Mercoledì 10 agosto 2016
Il beneficio della preventiva escussione previsto dall’art. 2304 c. c. ha efficacia limitatamente alla fase esecutiva, nel senso che il creditore sociale non può procedere coattivamente a carico del socio se non dopo
avere agito infruttuosamente sui beni della società, ma non impedisce al creditore stesso di agire in sede di cognizione per munirsi di uno specifico titolo esecutivo nei confronti del socio, sia per poter iscrivere ipoteca giudiziale sugli immobili di quest’ultimo, sia per poter agire in via esecutiva contro il medesimo, senza ulteriori indugi, una volta che il patrimonio sociale risulti incapiente o insufficiente al soddisfacimento del suo credito (Cass. 13183/1999; Cass. 1040/2009; Cass. 28146/2013).

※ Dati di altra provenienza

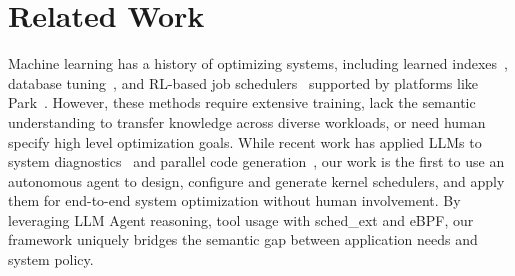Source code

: \section{Related Work}
\label{sec:related}

Machine learning has a history of optimizing systems, including learned indexes~\cite{kraska2018learned}, database tuning~\cite{marcus2019neo,vanaken2017ottertune}, and RL-based job schedulers~\cite{mao2019decima,qiu2020firm,zhang2024mrsch} supported by platforms like Park~\cite{mao2019park}. However, these methods require extensive training, lack the semantic understanding to transfer knowledge across diverse workloads, or need human specify high level optimization goals. While recent work has applied LLMs to system diagnostics~\cite{wang2024llmsys} and parallel code generation~\cite{wei2024mapper}, our work is the first to use an autonomous agent to design, configure and generate kernel schedulers, and apply them for end-to-end system optimization without human involvement. By leveraging LLM Agent reasoning, tool usage with sched\_ext and eBPF, our framework uniquely bridges the semantic gap between application needs and system policy.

Cosicché esso non osta all’emissione e alla notifica al socio stesso, quale coobbligato solidale nella società, di un atto del procedimento di riscossione coattiva, come l’avviso di mora o la cartella di pagamento, configurandosi quest’ultima come atto conclusivo di un “iter” strumentale alla formazione del titolo esecutivo e all’esercizio dell’azione forzata (Cass. Ord.49/2014; Cass. 25765/2014; Cass. Ord.12839/2015).
In sostanza, la notificazione della cartella di pagamento, atto propedeutico al procedimento d’esazione, correttamente viene effettuata nei riguardi del socio della società in nome collettivo, ai sensi dell’art.2291 c.c. (cfr. Cass. 17225/2006), anche in assenza di preventiva escussione del patrimonio sociale.
La Cassazione con l’ordinanza n. 12494 del 16/06/2016 sostiene che la C.T.R. non ha applicato correttamente detti principi cassando la sentenza impugnata dall’Agenzia delle entrate.